The Fast Moving Consumer Goods (FMCG) industry is a fertile area for fraud. FMCGs are products that are sold quickly and at some point, at considerable prices. By nature, FMCGs are of a short life span. They are either durable, such as kitchen utensils, which are eventually replaced over a period of time, or non-durable, such as processed foods, soft drinks, etc.

Due to the fast moving structure of the products, there is a high risk of fraud. For example, salespeople have to meet their targets, potentially giving rise to numerous fraud occurrences.

Litigation involving consumer fraud is always met with a high fine, and ultimately reputational damage. Because of the nature of the business characterised by quick sales, they are always a breeding ground for fraud.

What are these areas of risks, and how can they be identified?

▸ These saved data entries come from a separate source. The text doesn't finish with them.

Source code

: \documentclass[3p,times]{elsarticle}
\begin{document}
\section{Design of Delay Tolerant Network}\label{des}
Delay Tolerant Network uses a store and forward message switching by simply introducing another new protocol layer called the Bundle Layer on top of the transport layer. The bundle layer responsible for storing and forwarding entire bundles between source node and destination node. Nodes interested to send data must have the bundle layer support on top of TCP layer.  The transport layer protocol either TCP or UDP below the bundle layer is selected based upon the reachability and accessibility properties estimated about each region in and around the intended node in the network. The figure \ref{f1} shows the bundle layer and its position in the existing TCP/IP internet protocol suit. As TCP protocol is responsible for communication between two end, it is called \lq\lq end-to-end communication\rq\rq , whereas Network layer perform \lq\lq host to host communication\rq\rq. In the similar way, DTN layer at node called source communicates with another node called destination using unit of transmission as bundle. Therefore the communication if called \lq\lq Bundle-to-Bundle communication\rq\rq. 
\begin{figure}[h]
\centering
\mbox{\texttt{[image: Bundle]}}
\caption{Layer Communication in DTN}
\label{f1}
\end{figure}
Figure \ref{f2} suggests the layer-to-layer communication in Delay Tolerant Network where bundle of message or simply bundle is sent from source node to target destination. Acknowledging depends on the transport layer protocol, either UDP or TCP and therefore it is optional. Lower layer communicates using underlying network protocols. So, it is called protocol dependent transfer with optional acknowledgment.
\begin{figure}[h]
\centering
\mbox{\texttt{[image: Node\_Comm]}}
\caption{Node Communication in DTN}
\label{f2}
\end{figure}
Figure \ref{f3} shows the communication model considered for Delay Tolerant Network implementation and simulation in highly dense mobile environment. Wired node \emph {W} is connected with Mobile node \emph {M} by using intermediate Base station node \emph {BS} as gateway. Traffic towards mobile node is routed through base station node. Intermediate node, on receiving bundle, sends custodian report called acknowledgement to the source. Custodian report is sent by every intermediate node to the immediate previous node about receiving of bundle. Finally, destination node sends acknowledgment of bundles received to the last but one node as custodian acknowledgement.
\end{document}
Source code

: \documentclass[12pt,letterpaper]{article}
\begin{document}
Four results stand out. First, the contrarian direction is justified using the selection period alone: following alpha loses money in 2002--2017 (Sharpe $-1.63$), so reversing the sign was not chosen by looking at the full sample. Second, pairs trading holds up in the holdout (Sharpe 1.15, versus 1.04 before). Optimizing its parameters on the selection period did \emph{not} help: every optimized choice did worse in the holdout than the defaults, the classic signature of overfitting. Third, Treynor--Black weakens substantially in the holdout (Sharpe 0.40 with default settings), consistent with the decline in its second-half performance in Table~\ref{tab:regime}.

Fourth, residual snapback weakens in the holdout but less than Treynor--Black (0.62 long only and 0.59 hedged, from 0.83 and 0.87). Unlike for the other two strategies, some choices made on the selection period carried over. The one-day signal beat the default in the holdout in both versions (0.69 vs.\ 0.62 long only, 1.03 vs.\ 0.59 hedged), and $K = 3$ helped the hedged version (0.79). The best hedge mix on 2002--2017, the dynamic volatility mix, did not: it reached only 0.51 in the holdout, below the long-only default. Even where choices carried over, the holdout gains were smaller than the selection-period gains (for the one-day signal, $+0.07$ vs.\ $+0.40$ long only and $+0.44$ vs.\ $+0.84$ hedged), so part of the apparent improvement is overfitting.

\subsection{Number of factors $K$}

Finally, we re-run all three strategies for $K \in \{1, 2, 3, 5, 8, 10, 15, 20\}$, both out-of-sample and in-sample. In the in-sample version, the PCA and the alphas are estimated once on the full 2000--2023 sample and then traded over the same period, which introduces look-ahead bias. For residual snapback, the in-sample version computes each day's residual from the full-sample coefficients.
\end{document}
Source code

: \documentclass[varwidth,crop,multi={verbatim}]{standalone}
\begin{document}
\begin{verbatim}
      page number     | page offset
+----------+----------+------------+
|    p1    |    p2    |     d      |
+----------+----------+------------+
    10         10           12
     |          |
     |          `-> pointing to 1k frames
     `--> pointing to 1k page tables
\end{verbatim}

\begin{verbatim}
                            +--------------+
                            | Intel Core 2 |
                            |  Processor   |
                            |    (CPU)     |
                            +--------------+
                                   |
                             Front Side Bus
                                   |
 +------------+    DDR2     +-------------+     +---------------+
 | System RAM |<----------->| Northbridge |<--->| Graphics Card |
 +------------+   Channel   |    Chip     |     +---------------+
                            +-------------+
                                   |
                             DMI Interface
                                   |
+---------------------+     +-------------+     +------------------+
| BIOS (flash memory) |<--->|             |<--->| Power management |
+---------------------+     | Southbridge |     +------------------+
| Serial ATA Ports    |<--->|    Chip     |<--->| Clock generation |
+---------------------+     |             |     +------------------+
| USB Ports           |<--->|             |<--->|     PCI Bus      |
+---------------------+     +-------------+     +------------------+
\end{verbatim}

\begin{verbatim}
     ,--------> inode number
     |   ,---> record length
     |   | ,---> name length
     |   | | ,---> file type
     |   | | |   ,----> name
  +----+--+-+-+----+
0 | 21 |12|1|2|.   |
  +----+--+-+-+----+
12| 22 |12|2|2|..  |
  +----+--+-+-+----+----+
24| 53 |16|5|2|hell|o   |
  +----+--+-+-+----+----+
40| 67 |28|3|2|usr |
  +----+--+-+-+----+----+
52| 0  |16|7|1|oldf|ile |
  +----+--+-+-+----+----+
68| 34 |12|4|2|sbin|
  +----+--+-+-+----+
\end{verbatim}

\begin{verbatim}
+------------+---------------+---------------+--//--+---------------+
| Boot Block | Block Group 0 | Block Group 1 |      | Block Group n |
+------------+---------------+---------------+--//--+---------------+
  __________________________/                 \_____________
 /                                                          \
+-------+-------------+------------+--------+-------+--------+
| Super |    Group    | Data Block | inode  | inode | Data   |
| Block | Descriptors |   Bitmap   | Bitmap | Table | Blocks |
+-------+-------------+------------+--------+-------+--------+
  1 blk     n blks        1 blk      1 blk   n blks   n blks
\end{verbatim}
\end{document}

In the consumer industry sector, there are red flags to identify when checking for fraud. If there is no proper control over the inventory management, companies could lose huge amounts of money in physical cash and assets to fraud. It is important to conduct a regular, surprise check/count to test for accuracy. Compare the perpetual inventory to the physical records and identify any exceptions. If this does not add up, there could be cases of inventory shrinkage. It is worth noting that surprise counts should be carried out on any personnel, including the warehouse manager or store keeper, as the case may be. The reason for this is to allow objectivity and independence in the exercise.

In addition to the checks, there are inventories that are written off as scraps or inventories that have, say, expired and are consigned to be destroyed. There should be appropriate oversight over the discarding of such materials, such as approval from top level employees, and also a certificate of destruction.